Besides humility and service, Jesus’ act of washing his disciples’ feet also represents his love and forgiveness. Through his action and the words that accompanied them, Jesus was essentially telling his disciples that he knew who they were, that they were good men, though not perfect, but that he loved and forgave them nonetheless.
- v10 Jesus said to him, “He who has bathed needs only to wash his feet; otherwise he is completely clean. And you are clean—but not all of you.”
They did not understand what he was doing then. Later, after Peter has denied Jesus and the other disciples with the exception of John have abandoned him, they would understand the symbolic and prophetic meaning of his words and actions that night. Though Jesus has not yet returned to console them, they would remember his words and the washing of their feet and understand that they have already been forgiven.
If the text ends at verse 10, it would mean that Jesus was speaking about the disciples only as individuals and saying that each of them were “clean”, but not all over. Verse 11, however, adds a different layer of meaning.

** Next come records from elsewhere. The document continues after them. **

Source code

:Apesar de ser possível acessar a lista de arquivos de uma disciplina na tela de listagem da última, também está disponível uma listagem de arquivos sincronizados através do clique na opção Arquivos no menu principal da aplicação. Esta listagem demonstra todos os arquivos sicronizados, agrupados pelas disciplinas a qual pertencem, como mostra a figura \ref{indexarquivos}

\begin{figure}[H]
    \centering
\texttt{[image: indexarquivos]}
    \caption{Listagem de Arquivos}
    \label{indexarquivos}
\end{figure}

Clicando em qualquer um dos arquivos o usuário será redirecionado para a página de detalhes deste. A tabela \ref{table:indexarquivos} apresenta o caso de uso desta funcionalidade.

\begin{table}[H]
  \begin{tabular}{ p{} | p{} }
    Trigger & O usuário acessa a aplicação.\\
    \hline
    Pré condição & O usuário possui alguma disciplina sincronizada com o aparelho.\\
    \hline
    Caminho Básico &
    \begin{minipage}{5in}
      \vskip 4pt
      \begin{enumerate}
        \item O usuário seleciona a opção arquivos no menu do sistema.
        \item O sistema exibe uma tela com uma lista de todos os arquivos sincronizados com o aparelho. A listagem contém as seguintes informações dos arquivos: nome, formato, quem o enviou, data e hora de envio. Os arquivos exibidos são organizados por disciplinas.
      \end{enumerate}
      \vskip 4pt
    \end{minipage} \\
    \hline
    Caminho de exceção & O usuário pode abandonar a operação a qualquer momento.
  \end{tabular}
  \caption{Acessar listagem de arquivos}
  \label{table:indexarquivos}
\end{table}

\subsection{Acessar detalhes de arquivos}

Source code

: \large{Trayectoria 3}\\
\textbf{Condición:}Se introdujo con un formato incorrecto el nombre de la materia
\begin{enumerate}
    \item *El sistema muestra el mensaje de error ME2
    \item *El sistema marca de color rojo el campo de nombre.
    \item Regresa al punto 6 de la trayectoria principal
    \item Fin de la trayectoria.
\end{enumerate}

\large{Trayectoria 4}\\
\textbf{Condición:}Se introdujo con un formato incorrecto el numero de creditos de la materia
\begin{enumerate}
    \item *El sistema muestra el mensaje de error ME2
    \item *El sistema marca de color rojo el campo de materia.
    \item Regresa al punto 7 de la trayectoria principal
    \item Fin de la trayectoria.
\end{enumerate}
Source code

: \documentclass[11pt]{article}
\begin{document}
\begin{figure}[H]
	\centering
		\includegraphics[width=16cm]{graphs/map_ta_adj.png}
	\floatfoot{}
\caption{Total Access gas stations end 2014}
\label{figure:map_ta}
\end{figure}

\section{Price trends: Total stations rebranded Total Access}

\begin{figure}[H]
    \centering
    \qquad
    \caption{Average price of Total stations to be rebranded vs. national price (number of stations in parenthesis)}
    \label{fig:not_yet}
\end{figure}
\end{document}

- v11 For He knew the one who was betraying Him; it was for this reason that He said, “Not all of you are clean.”
Thus Jesus' words also apply to the disciples as a whole and reveal that all of them were “clean”, except one. Rather than prophetic, the meaning of his words was immediately applicable since Judas was already plotting to betray him. However, this fact was unknown to the other disciples at the time and again would only become clear to them later.
As a final thought, Peter’s initial refusal to have his feet washed by Jesus was, I think, a genuinely humble response. However, it also showed that he had not yet understood what Jesus was trying to teach them about leadership - about the love, mercy, humble service and sacrifice that it entails. Only later, when Peter has learned this lesson, would he be ready to follow in Jesus’ footsteps.
- v36 Simon Peter said to Him, “Lord, where are You going?” Jesus answered, “Where I am going, you cannot follow Me now; but you will follow later.”